I haven't a clue.  I have heard this same thing for many years but have never encountered the evidence behind it.  If you find anything substantial share it with us...


----------



## Bigshadow (Mar 8, 2006)

Marvin said:
			
		

> Brown rice is a little better for you because it still has the inner husk of the rice grain on it, so you get some fiber and a few nutrients.

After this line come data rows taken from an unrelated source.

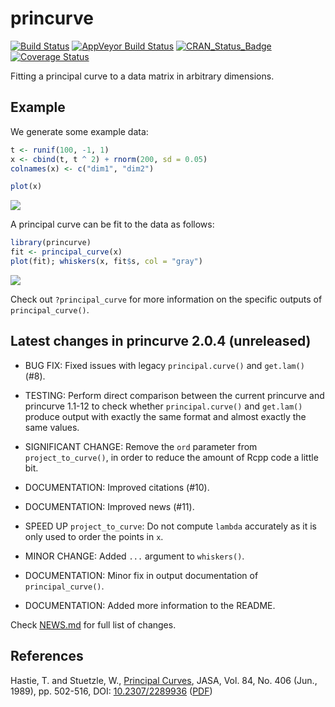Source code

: 
<!-- README.md is generated from README.Rmd. Please edit that file -->
princurve
=========

[![Build Status](https://travis-ci.org/dynverse/princurve.svg?branch=master)](https://travis-ci.org/dynverse/princurve) [![AppVeyor Build Status](https://ci.appveyor.com/api/projects/status/github/dynverse/princurve?branch=master&svg=true)](https://ci.appveyor.com/project/dynverse/princurve) [![CRAN\_Status\_Badge](https://www.r-pkg.org/badges/version/princurve)](https://cran.r-project.org/package=princurve) [![Coverage Status](https://codecov.io/gh/dynverse/princurve/branch/master/graph/badge.svg)](https://codecov.io/gh/dynverse/princurve?branch=master)

Fitting a principal curve to a data matrix in arbitrary dimensions.

Example
-------

We generate some example data:

``` r
t <- runif(100, -1, 1)
x <- cbind(t, t ^ 2) + rnorm(200, sd = 0.05)
colnames(x) <- c("dim1", "dim2")

plot(x)
```

![](man/figures/README_example_data-1.png)

A principal curve can be fit to the data as follows:

``` r
library(princurve)
fit <- principal_curve(x)
plot(fit); whiskers(x, fit$s, col = "gray")
```

![](man/figures/README_example_plot-1.png)

Check out `?principal_curve` for more information on the specific outputs of `principal_curve()`.

<!-- ## Latest changes -->
Latest changes in princurve 2.0.4 (unreleased)
----------------------------------------------

-   BUG FIX: Fixed issues with legacy `principal.curve()` and `get.lam()` (\#8).

-   TESTING: Perform direct comparison between the current princurve and princurve 1.1-12 to check whether `principal.curve()` and `get.lam()` produce output with exactly the same format and almost exactly the same values.

-   SIGNIFICANT CHANGE: Remove the `ord` parameter from `project_to_curve()`, in order to reduce the amount of Rcpp code a little bit.

-   DOCUMENTATION: Improved citations (\#10).

-   DOCUMENTATION: Improved news (\#11).

-   SPEED UP `project_to_curve`: Do not compute `lambda` accurately as it is only used to order the points in `x`.

-   MINOR CHANGE: Added `...` argument to `whiskers()`.

-   DOCUMENTATION: Minor fix in output documentation of `principal_curve()`.

-   DOCUMENTATION: Added more information to the README.

Check [NEWS.md](inst/NEWS.md) for full list of changes.

References
----------

Hastie, T. and Stuetzle, W., [Principal Curves](https://www.jstor.org/stable/2289936), JASA, Vol. 84, No. 406 (Jun., 1989), pp. 502-516, DOI: [10.2307/2289936](http://doi.org/10.2307/2289936) ([PDF](https://web.stanford.edu/~hastie/Papers/principalcurves.pdf))
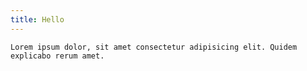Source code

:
 ```yaml
---
title: Hello
---
```

    Lorem ipsum dolor, sit amet consectetur adipisicing elit. Quidem explicabo rerum amet.
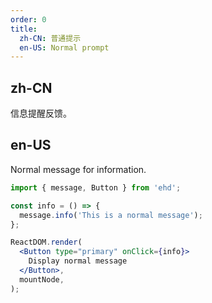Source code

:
 ```yaml
---
order: 0
title:
  zh-CN: 普通提示
  en-US: Normal prompt
---
```


## zh-CN

信息提醒反馈。

## en-US

Normal message for information.

```jsx
import { message, Button } from 'ehd';

const info = () => {
  message.info('This is a normal message');
};

ReactDOM.render(
  <Button type="primary" onClick={info}>
    Display normal message
  </Button>,
  mountNode,
);
```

Agreed!  That is what I understand too.  White rice is bleached and pretty much is nothing more than nutrient and fiber free calorie filled starch.  Brown rice is good for you!  Not white rice.


----------



## White Fox (Mar 8, 2006)

Go for brown rice!! have it with miso soup very tasty and very good for you.


----------



## Shirt Ripper (Mar 8, 2006)

So it basically comes down to the old "processed" rule.  The less a food is processed, generally, the better off you are in eating it?  i.e. chicken breast instead of chicken nuggets.


----------



## Aqua4ever (Mar 8, 2006)

I like the taste of Brown rice better too...
I've always heard Brown is better for the same reasons Marvin said...but i'm not sure how much better. If the rest of your diet is healthy, and you prefer white, I'm not sure it's that big of a deal. If you like brown, you might as well get the health-benifits, no matter how mild
Aqua


----------



## Jonathan Randall (Mar 8, 2006)

*Thanks all!*


----------



## Bob Hubbard (Mar 8, 2006)

Try Quinoa.
http://en.wikipedia.org/wiki/Quinoa

It's pretty good.


----------



## bdparsons (Mar 8, 2006)

Yep, brown rice is definitely the way to "go".


----------



## terryl965 (Mar 8, 2006)

Brown rice helps withall the extra ingediants in it like rice, no just kidding it has more vitamins since the husk is still in place.
Terry


----------



## Soldier (Mar 27, 2006)

Bob Hubbard said:
			
		

> Try Quinoa.
> http://en.wikipedia.org/wiki/Quinoa
> 
> It's pretty good.


 
I agree with Bob, 
Quinoa (Kinwa), Amaranth, Buckwheat and Millet. 
I guess the Rice farmers are not mad. lol


----------



## luigi_m_ (Mar 28, 2006)

Aparantly the carb's in brown rice and slow-burning than white rice, making it more suitable for people who have a busier/more active lifestyle. I'm not sure what benefits there are in wild rice, but the lady in the health store told me it's good...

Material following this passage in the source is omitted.